Charterers’ arguments focused on the defining characteristics of a time charter. They submitted that time charters fall within one of two categories: (i) term time charters for an agreed period; and (ii) a charter defined by a trip within a geographical range. However, for both types the key characteristic of the contract is that the vessel is under the orders and directions of the charterer for the period. Charterers relied on the observations of Popplewell J in The Wisdom C [2014] EWHC 1884 (Comm), [2015] 1 WLR 1 that “A time charter is not [a voyage charterparty]: the owner does not agree to carry goods from and to specific or nominated ports, but rather to make the vessel and her crew available to the charterer, in return for hire, as a means for the charterer to transport goods…This is as true of a trip time charter, such as the charterparty in this case, as of a term time charter.
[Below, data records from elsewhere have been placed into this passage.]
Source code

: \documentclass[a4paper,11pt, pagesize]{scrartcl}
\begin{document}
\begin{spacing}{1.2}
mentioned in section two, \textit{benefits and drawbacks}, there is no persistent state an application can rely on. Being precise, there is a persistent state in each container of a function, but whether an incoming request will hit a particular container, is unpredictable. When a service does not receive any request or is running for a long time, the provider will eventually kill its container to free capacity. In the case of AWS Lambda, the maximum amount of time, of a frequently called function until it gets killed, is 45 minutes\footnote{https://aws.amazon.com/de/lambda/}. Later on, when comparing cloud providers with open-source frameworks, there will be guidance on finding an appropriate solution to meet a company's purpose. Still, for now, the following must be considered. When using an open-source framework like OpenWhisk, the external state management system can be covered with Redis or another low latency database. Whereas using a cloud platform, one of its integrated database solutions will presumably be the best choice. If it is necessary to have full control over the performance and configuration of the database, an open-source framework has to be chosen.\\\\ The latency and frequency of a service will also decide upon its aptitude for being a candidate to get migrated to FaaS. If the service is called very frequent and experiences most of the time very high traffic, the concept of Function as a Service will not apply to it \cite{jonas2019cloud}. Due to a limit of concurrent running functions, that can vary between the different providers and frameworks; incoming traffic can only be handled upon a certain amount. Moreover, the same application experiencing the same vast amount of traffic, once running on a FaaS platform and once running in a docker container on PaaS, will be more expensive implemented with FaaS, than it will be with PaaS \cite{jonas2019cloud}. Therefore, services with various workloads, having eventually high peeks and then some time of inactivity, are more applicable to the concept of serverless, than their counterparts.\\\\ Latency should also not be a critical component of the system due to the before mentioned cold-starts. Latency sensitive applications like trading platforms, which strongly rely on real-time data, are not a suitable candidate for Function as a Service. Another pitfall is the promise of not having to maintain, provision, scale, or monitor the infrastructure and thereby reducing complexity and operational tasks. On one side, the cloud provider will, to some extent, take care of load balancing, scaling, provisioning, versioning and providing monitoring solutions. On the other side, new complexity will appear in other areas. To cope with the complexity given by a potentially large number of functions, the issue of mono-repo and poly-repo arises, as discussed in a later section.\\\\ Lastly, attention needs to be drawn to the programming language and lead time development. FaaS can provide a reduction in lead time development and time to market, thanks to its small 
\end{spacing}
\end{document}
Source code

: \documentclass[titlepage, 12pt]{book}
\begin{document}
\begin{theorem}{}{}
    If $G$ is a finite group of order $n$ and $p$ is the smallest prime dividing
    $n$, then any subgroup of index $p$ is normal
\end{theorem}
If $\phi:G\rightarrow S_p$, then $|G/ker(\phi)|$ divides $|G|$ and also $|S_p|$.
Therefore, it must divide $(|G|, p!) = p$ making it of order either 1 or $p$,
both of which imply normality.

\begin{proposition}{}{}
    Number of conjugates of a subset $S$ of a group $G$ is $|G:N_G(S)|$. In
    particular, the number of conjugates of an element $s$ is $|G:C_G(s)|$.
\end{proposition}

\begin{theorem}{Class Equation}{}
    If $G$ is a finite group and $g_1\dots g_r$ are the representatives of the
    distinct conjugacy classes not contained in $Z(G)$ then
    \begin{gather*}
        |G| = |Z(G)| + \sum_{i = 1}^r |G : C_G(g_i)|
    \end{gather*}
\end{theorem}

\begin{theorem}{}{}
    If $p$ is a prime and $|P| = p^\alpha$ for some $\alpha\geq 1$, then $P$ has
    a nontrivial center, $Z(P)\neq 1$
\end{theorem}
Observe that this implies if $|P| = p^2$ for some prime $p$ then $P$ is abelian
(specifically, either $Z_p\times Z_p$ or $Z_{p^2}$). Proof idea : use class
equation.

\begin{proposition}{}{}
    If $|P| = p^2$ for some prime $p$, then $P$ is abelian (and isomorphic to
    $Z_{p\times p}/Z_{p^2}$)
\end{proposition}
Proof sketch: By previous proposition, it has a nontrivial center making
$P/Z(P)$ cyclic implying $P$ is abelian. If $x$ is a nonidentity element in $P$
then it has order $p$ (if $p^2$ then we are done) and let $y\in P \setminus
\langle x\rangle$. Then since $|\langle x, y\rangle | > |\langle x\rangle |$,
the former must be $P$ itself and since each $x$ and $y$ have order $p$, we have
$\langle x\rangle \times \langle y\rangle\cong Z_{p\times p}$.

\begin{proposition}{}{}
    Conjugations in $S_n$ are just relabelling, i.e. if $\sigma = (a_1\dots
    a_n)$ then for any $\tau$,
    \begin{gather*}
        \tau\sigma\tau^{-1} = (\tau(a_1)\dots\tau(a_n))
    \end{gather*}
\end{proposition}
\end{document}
Although the length of the period of hire is limited by a trip defined within a geographical range (and sometimes, though not in this case, by a maximum duration)…”

The Decision

In reaching his decision, the Judge (Sir Bernard Eder) commented that there is no single definition of as to what constitutes a “trip” or “one trip” and that the concept of a trip time charter embraces a number of possible permutations. For example, a “trip” may be loading at A and discharging at X, or it may involve a number of loadports and/or a number of disports. Alternatively, it may mean several loading and discharging operations at different ports along a route from A to Z.

He noted that previous authorities would not be of general application and the scope of the particular “trip time charter” would depend on the specific terms agreed by the parties. In addition, he noted that the charterers’ entitlement to give directions and orders may be restricted, for example by reference to period, geographical route and number of load/disports.

When considering this specific charter, the Judge focused on whether the orders given by charterers were restricted by the terms of the charter. He reached the view that the words “one Time Charter trip” did not restrict the charterers as regards orders for loading and discharging provided that those orders were within the trading limits and the route was not inconsistent with the contractual route. His conclusion was that charterers were, in principle, entitled to call at such ports as they wished provided that the calls were within the trading limits and the route was not inconsistent with the contractual route for a voyage from Algeciras (the delivery range) to the Colombo/Busan range (the re-delivery range) via the East Mediterranean and/or the Black Sea and/or the Red Sea and/or the Persian Gulf and/or India and/or the Far East (always via the Gulf of Aden and always ending in the Colombo/Busan range). In reaching this decision, he commented that “via” meant by way of and “to” denotes the contractual route. Therefore, these terms did not restrict the load and disports.

The owners’ appeal was dismissed on the basis that the further order to load was a legitimate on the basis that it was within the trading limits and consistent with the contractual route.

Comment

Whist it is clear from this decision that it is not possible to define precisely what is meant by the term “time charter trip”, it emphasises the need to ensure that the wording of any recap and resulting charter is reflective of the parties’ intentions. For example, if the owner only intends to charter the vessel for one series of loadports and one series of disports along a particular route, this should be expressly and clearly stated.